TASK PROMPT: Restate word for word the entries below, starting with the line with "iOS:iPhone5s,iPod touch6,iOS9.3" and continuing through the line with "total. steps.day.no.na". Include both of those lines and no others.

::: SOURCE MATERIAL :::

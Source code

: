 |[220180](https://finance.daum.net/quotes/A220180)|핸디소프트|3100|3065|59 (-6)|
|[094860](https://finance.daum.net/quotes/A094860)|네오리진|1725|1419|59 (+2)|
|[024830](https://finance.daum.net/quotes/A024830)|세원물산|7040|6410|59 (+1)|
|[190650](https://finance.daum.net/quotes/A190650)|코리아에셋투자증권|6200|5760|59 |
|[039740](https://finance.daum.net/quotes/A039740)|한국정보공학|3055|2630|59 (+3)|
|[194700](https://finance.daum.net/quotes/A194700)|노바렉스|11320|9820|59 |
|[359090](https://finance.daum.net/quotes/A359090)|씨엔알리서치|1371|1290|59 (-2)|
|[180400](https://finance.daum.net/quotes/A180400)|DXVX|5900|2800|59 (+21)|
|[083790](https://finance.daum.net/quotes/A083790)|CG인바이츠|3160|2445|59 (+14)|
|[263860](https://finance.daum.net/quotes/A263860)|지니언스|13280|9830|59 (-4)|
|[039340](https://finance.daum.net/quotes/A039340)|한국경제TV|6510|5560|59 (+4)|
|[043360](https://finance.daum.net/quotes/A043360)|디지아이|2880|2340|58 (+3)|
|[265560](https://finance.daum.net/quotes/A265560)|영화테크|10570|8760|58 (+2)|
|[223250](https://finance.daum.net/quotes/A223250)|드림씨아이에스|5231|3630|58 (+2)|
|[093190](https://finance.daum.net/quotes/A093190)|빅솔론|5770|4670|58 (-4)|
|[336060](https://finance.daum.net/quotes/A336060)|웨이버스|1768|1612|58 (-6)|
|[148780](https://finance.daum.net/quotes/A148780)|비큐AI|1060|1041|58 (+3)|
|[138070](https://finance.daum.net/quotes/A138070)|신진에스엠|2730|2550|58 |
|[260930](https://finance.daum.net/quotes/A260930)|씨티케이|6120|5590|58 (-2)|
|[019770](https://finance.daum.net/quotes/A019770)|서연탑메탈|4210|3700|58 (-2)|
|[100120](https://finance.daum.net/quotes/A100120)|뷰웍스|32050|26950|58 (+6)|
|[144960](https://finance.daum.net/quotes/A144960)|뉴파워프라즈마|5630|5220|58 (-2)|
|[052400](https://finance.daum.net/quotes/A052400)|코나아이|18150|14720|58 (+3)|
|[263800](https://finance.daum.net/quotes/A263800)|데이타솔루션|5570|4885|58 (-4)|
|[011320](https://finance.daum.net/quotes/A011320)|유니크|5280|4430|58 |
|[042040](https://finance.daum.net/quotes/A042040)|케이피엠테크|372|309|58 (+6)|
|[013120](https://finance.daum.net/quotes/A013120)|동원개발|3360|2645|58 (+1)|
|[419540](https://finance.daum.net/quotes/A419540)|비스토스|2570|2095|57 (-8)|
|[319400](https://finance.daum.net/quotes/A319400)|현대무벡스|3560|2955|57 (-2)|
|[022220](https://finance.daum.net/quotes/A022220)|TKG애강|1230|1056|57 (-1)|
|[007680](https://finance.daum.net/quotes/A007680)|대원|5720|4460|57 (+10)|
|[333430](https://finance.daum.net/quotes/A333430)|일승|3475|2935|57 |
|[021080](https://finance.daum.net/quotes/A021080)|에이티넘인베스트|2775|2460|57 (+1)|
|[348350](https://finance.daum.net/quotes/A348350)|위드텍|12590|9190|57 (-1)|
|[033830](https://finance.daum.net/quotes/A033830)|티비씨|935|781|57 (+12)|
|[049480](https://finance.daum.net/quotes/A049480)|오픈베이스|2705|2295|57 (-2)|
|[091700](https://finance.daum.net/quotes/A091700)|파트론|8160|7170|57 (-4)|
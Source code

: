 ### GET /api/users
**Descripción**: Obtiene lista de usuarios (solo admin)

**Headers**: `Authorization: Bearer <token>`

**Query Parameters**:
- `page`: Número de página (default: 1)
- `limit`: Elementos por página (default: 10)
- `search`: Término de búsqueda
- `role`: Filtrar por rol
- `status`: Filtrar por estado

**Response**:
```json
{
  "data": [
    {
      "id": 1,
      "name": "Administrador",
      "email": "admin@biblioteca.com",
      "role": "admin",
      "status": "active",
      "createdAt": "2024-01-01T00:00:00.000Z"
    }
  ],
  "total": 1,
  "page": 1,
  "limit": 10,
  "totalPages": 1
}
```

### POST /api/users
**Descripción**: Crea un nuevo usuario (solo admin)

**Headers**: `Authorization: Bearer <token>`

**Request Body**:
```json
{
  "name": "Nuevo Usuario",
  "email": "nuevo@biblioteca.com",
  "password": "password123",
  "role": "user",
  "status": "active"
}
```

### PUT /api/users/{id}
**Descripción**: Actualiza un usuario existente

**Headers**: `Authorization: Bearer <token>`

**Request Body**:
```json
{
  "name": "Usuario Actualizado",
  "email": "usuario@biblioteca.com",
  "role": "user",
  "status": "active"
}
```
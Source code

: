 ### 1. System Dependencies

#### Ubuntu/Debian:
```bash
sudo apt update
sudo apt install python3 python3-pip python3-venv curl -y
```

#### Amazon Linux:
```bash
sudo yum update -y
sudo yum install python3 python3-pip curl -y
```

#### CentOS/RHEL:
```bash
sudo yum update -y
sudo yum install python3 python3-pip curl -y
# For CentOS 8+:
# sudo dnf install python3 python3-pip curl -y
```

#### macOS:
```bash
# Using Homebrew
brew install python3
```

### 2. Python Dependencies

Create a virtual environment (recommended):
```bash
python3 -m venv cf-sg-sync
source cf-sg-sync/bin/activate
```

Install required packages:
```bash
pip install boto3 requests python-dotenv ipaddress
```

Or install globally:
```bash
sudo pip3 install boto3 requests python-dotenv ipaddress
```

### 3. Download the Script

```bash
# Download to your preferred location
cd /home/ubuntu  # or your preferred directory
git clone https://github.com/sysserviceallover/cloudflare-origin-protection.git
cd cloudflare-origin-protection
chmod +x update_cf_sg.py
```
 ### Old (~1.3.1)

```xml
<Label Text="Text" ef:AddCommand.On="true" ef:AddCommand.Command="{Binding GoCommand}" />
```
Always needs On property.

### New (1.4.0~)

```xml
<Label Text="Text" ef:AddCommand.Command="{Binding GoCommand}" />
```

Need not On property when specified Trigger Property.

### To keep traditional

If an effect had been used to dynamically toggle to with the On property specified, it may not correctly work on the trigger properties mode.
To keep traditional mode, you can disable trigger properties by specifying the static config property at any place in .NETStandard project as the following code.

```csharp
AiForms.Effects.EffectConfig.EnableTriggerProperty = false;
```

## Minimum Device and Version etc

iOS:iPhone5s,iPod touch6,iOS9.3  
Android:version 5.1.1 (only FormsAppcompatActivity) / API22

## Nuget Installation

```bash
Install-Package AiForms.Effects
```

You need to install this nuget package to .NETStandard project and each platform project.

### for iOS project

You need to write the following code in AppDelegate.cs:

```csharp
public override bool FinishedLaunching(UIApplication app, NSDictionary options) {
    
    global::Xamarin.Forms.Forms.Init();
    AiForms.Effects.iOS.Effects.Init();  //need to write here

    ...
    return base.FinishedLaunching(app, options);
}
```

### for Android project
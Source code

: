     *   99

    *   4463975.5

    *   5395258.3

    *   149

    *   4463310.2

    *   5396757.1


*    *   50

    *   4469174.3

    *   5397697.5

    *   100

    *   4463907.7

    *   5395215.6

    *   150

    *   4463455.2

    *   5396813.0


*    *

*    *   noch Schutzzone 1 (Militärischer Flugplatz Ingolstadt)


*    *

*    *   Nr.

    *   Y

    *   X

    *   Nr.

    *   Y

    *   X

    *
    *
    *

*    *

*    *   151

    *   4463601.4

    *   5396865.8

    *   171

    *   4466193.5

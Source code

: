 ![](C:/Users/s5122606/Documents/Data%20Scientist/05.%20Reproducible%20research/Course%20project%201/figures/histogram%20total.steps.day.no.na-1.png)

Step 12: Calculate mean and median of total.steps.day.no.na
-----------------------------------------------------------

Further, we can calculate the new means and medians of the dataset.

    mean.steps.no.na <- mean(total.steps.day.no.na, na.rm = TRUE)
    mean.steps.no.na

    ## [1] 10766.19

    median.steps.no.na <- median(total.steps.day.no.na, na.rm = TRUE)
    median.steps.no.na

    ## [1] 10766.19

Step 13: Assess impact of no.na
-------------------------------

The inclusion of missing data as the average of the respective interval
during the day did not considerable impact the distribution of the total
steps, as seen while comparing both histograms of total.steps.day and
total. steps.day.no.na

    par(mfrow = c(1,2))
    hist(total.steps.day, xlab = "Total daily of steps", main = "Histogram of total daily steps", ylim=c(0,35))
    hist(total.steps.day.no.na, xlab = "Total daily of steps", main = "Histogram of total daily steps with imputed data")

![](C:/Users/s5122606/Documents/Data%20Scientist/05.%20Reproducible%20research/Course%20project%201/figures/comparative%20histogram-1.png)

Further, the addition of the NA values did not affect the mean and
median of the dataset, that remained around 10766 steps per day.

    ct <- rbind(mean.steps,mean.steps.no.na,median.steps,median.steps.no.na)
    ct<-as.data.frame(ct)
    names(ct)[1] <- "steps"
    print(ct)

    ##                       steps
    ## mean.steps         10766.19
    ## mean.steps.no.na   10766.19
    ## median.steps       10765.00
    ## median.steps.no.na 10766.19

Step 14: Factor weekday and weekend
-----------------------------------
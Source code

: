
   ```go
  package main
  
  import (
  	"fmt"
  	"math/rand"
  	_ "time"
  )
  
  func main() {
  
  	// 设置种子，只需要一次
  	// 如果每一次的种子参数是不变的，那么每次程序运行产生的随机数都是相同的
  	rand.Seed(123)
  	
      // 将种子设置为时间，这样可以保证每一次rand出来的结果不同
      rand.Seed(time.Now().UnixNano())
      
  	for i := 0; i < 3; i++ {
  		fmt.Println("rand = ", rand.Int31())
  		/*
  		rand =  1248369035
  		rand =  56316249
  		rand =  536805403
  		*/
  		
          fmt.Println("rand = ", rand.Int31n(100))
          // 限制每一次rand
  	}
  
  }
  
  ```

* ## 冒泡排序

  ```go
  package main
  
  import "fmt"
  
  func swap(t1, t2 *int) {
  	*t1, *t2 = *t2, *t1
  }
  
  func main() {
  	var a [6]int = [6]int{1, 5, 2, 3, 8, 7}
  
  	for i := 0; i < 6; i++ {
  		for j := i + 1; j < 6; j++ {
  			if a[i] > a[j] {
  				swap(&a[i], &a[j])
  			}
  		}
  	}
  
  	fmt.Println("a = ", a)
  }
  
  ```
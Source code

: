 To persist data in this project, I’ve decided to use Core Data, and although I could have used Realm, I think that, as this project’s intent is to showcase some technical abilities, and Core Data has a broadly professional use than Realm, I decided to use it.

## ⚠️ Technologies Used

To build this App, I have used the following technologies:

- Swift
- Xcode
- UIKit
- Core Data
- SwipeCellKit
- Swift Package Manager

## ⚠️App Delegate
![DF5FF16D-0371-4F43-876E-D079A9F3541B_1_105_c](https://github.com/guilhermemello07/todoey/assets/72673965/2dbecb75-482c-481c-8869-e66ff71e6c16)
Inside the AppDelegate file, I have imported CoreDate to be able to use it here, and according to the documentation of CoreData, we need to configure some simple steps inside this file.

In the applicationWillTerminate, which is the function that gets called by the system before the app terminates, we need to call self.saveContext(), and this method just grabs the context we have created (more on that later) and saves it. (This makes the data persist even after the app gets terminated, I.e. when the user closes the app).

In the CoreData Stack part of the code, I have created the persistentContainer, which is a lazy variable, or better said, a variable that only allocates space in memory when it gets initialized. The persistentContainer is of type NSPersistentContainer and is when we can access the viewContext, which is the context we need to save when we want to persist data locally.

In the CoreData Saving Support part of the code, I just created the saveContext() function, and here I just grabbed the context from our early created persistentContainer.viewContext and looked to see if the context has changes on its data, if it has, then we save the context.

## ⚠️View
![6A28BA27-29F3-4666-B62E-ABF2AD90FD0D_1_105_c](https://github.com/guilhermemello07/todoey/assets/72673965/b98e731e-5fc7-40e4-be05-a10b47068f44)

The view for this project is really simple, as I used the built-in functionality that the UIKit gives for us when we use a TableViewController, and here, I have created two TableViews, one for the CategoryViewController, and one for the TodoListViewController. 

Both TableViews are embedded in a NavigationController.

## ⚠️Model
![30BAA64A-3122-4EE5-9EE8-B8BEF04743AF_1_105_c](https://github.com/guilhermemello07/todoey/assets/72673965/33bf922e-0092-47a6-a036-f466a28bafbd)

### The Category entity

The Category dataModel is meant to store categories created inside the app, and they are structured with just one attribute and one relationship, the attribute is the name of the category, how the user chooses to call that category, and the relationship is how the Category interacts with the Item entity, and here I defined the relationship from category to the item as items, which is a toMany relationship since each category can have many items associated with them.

:::

SOLUTION TO THIS PROBLEM:
iOS:iPhone5s,iPod touch6,iOS9.3  
Android:version 5.1.1 (only FormsAppcompatActivity) / API22

## Nuget Installation

```bash
Install-Package AiForms.Effects
```

You need to install this nuget package to .NETStandard project and each platform project.

### for iOS project

You need to write the following code in AppDelegate.cs:

```csharp
public override bool FinishedLaunching(UIApplication app, NSDictionary options) {
    
    global::Xamarin.Forms.Forms.Init();
    AiForms.Effects.iOS.Effects.Init();  //need to write here

    ...
    return base.FinishedLaunching(app, options);
}
```

### for Android project
Source code

:     *   99

    *   4463975.5

    *   5395258.3

    *   149

    *   4463310.2

    *   5396757.1


*    *   50

    *   4469174.3

    *   5397697.5

    *   100

    *   4463907.7

    *   5395215.6

    *   150

    *   4463455.2

    *   5396813.0


*    *

*    *   noch Schutzzone 1 (Militärischer Flugplatz Ingolstadt)


*    *

*    *   Nr.

    *   Y

    *   X

    *   Nr.

    *   Y

    *   X

    *
    *
    *

*    *

*    *   151

    *   4463601.4

    *   5396865.8

    *   171

    *   4466193.5

Source code

: ![](C:/Users/s5122606/Documents/Data%20Scientist/05.%20Reproducible%20research/Course%20project%201/figures/histogram%20total.steps.day.no.na-1.png)

Step 12: Calculate mean and median of total.steps.day.no.na
-----------------------------------------------------------

Further, we can calculate the new means and medians of the dataset.

    mean.steps.no.na <- mean(total.steps.day.no.na, na.rm = TRUE)
    mean.steps.no.na

    ## [1] 10766.19

    median.steps.no.na <- median(total.steps.day.no.na, na.rm = TRUE)
    median.steps.no.na

    ## [1] 10766.19

Step 13: Assess impact of no.na
-------------------------------

The inclusion of missing data as the average of the respective interval
during the day did not considerable impact the distribution of the total
steps, as seen while comparing both histograms of total.steps.day and
total. steps.day.no.na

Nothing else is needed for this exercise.